Task directions:
Once the line containing "Made with **JOGL 1**." is found in the entries below, restate it and each following line word for word, stopping after the line containing "### JOGL 1 installation".

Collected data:
***

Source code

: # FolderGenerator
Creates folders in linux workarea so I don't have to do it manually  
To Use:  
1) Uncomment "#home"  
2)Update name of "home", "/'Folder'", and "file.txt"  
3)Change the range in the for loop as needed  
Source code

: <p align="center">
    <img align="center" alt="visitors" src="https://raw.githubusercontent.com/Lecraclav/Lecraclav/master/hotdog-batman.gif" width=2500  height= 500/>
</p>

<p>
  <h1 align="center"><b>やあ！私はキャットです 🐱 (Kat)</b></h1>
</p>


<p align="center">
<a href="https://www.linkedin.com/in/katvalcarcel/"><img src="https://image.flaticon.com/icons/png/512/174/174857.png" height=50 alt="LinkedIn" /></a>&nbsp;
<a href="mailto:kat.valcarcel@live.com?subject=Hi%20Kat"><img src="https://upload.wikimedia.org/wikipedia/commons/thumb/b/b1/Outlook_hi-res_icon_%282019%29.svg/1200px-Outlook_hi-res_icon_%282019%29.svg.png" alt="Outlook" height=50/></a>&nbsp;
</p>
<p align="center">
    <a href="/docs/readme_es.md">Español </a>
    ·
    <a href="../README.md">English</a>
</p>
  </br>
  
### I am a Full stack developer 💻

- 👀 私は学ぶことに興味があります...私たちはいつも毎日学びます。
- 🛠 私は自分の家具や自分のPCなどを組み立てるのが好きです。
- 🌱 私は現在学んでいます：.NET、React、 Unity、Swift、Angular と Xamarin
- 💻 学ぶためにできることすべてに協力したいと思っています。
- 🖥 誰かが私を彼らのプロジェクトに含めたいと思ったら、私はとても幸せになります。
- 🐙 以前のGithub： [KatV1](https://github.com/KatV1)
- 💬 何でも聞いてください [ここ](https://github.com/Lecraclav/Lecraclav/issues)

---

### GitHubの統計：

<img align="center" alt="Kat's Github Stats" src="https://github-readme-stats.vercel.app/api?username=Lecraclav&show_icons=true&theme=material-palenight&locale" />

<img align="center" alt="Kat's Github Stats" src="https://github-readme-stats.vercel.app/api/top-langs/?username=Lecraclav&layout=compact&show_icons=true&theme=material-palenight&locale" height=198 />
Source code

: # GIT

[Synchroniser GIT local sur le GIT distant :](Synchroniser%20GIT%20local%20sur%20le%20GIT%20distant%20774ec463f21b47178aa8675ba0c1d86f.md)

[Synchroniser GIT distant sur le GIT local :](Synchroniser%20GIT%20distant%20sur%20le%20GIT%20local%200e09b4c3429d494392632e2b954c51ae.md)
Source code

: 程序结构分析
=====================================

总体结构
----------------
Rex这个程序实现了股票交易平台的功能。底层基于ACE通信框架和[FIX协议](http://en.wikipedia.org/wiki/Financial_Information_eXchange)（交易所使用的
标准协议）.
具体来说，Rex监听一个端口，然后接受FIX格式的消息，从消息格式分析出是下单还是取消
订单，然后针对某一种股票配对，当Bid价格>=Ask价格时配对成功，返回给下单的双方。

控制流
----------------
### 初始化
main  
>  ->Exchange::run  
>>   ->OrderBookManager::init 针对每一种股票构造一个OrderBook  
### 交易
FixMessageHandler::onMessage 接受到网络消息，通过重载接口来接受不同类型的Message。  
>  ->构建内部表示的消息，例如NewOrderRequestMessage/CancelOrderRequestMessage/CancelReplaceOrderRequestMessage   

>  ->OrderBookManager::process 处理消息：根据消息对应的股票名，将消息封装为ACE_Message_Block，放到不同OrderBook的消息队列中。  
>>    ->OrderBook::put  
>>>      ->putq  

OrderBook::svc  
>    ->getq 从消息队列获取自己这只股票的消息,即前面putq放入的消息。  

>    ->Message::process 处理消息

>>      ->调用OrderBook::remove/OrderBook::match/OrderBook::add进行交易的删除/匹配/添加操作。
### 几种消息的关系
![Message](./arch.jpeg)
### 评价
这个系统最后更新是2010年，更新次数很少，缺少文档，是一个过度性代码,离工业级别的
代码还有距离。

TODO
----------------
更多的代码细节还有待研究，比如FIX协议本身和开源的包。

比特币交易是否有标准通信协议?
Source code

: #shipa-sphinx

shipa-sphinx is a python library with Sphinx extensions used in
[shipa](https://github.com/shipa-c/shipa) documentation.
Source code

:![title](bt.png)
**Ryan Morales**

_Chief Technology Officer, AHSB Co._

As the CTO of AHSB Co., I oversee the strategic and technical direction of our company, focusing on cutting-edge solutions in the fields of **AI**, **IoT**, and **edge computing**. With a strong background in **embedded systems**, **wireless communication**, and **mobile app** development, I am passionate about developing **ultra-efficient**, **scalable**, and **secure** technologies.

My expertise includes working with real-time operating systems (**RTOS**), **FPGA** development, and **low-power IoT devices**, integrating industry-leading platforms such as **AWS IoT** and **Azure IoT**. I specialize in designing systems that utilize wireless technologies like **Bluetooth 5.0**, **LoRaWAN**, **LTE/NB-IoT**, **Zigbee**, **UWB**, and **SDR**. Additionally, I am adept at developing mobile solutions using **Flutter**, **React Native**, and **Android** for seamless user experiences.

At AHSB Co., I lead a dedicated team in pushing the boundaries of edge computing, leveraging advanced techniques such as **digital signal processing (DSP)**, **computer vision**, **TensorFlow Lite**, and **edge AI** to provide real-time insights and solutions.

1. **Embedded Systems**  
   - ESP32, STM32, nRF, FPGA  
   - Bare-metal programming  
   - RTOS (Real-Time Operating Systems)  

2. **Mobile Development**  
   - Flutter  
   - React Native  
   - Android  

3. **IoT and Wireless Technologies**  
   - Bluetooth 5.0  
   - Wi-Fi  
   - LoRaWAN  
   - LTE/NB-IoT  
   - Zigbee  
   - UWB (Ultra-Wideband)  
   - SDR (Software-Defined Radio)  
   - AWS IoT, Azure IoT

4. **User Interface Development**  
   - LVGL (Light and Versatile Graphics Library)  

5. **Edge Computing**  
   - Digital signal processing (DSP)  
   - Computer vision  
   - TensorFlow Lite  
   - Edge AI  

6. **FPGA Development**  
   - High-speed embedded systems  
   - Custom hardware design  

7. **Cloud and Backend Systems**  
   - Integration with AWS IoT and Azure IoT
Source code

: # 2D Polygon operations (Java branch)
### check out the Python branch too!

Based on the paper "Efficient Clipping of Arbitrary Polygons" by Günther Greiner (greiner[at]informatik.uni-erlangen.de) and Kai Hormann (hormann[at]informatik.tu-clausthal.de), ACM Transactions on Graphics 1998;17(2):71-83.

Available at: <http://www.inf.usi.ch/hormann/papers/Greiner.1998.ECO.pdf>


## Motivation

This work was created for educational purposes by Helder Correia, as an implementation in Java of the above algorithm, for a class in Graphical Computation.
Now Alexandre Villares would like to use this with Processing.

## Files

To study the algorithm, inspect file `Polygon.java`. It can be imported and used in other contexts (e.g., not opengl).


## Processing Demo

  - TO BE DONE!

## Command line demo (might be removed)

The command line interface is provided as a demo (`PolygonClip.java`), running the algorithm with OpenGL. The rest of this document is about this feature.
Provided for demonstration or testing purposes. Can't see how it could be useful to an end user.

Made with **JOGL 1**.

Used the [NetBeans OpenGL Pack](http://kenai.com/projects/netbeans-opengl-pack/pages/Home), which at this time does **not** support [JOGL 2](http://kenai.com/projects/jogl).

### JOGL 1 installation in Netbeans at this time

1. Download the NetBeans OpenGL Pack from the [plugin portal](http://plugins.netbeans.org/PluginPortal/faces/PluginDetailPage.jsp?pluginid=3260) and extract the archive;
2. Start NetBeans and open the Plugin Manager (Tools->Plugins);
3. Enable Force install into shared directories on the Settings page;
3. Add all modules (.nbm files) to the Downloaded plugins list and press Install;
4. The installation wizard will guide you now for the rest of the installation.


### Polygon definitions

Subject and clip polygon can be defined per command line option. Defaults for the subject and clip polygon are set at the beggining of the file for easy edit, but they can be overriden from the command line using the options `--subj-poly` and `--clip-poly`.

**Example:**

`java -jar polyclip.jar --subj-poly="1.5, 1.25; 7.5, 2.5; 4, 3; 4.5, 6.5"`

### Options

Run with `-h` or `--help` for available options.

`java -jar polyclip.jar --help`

***

Solution for this task:
Made with **JOGL 1**.

Used the [NetBeans OpenGL Pack](http://kenai.com/projects/netbeans-opengl-pack/pages/Home), which at this time does **not** support [JOGL 2](http://kenai.com/projects/jogl).

### JOGL 1 installation in Netbeans at this time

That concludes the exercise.